Cela faisait longtemps que je tournais autour de la série "Honor Harrington", sans oser l'entamer, de peur que sa thématique ne me parle pas. Et hélas c'est le cas, je pense que ce sera ma seule et unique incursion en SF militaire (en excluant le génial
Ender).
Honor Harrington a pourtant des caractéristiques permettant de toucher un large public, y compris féminin. Le héros est une héroïne qui est parfois en but à l'hostilité/au machisme/à la convoitise masculine (Lord Young). Dans un gouvernement aristocratique elle arrive à se frayer un chemin alors qu'elle est d'extraction populaire. Absolument pas accessoirement, elle est accompagnée d'un chat (un "tree cat" plus précisément) redoutablement intelligent et expressif. Et enfin, elle a décidé de faire carrière dans un environnement a priori peu propice pour les femmes: la Navy.
Au début de ses aventures, Honnor vient de recevoir le béret blanc qui lui permet de commander certains vaisseaux. Elle entend bien briller à chacune de ses assignations, en dépit des vaisseaux fournis. Cette fois elle hérite d'un vaisseau à l'armement remanié de manière désastreuse et malgré tous ses efforts, elle va logiquement échouer à certaines simulations. En punition, elle est envoyée dans un coin perdu de l'espace, vers Basilic. Et malgré tous les coups du sort, elle va montrer une autorité, une clairvoyance, une efficacité, une intelligence étonnante. Bref, elle va être la première personne compétente de la Navy envoyée à Basilik.
J'ai lu avec plaisir la première moitié du livre: l'aventure est fluide et j'ai pris plaisir à découvrir Honor et son équipage. Hélas... Je n'aime ni les vaisseaux spatiaux, ni les combats spatiaux. Ce qui forcément pose un problème, les paragraphes de description sur les armements, les manoeuvres du vaisseau, les tâches détaillées de chacun m'ont fait bailler d'ennui. Et j'ai dû sauter le chapitre du combat final, vers la fin du livre.
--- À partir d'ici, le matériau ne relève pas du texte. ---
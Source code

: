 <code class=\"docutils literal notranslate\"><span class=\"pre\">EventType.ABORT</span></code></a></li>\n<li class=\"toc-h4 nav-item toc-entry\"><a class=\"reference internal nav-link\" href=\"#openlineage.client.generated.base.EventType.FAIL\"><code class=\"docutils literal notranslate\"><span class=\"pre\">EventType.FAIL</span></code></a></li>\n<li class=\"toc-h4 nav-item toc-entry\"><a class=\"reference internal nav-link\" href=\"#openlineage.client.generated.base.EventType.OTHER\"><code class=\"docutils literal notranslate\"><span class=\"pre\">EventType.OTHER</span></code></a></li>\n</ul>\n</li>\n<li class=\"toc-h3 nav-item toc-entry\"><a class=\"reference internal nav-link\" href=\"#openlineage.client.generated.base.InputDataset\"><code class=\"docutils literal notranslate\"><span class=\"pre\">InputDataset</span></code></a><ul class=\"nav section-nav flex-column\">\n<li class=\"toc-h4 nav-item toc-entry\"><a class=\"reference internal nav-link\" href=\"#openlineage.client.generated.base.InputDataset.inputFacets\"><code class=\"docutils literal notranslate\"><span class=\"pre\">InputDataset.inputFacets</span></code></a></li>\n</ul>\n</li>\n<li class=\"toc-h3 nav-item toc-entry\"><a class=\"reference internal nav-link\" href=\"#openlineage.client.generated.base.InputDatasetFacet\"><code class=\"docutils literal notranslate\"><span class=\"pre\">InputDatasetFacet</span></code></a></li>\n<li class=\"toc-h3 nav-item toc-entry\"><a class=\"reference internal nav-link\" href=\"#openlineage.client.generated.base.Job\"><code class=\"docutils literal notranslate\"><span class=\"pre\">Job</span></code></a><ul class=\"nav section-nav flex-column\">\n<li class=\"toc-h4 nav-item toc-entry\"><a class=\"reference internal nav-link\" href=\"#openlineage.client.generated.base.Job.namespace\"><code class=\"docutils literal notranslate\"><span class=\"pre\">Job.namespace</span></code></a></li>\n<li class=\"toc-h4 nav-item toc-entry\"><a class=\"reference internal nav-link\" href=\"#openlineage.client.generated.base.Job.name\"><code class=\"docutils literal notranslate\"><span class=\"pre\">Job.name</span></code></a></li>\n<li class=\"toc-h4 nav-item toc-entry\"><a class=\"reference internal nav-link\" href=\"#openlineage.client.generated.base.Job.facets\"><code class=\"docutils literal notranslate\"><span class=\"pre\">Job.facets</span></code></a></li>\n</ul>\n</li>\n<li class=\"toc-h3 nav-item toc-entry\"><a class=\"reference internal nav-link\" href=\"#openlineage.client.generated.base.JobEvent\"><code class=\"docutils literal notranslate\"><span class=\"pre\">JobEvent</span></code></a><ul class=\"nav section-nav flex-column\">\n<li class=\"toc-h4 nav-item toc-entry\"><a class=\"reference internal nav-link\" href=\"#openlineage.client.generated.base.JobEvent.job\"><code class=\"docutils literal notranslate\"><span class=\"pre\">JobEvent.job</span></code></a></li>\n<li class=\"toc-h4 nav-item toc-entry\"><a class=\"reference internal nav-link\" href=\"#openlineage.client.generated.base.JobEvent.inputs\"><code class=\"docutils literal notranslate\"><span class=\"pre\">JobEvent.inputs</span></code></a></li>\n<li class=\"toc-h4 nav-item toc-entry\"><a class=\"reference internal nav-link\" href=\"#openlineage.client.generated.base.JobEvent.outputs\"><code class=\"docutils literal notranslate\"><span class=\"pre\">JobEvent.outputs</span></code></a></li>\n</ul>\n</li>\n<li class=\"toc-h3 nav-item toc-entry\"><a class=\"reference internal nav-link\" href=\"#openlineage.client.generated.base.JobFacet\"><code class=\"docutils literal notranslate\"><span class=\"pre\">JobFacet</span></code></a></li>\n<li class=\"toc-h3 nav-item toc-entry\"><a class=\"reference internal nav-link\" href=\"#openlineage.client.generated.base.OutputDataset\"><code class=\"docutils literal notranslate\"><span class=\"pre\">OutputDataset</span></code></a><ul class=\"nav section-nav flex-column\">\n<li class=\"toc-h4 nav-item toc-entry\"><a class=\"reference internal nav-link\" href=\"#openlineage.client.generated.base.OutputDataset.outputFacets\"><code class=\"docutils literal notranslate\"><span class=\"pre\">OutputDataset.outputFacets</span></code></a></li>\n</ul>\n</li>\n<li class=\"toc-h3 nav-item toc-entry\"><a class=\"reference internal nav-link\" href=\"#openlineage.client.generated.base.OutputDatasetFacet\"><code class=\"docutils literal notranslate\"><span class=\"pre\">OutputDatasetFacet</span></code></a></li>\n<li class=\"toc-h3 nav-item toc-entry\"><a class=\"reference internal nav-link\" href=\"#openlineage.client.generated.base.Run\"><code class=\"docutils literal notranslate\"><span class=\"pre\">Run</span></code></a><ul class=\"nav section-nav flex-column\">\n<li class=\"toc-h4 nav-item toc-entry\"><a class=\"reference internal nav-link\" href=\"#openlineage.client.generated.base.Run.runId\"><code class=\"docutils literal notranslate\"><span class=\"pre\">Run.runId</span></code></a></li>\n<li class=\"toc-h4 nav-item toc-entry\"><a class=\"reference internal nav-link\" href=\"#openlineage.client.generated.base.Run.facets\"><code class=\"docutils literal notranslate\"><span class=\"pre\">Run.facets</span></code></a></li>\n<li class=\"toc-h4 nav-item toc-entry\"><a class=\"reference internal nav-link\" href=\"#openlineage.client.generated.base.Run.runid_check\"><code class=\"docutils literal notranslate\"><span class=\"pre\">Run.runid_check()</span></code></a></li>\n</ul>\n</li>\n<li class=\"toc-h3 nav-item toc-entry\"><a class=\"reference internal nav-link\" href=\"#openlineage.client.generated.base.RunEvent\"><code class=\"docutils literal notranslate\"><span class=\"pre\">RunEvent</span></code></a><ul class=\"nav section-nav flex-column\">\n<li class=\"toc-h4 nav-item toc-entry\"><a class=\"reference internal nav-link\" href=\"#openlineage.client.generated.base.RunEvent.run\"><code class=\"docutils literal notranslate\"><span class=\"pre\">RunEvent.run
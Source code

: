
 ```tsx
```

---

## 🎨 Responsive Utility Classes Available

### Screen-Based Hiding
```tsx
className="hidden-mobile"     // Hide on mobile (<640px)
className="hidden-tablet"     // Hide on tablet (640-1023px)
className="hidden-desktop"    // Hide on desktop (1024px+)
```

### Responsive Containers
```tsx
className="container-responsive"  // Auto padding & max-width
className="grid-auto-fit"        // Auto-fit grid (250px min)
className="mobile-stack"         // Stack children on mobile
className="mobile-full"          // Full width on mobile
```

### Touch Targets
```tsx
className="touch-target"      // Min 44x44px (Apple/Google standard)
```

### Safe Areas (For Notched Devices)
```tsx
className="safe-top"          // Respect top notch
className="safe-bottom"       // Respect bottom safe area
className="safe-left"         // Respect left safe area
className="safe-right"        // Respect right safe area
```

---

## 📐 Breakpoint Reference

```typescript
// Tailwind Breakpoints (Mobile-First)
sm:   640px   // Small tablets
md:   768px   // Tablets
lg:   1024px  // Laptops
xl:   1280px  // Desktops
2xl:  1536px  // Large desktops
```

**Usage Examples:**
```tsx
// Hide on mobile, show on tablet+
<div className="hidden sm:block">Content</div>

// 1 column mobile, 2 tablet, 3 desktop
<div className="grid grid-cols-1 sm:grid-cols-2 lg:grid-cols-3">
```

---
C'est censé être l'apothéose, et j'imagine que c'est le cas, mais c'était illisible pour moi.
Je pense que j'aurais néanmoins pu m'accrocher davantage, hélas je n'ai finalement pas assez d'empathie avec Honor. C'est une femme comme il n'en existe pas, sans défauts, où alors avec des défauts qui sont des qualités pour le poste qu'elle occupe. Son personnage est tellement lisse que cela en est lassant.
Et enfin j'ai trouvé dommage que l'aspect "combats" prenne le pas sur l'aspect politique, même si c'est tout à fait logique dans le genre où s'inscrit ce roman.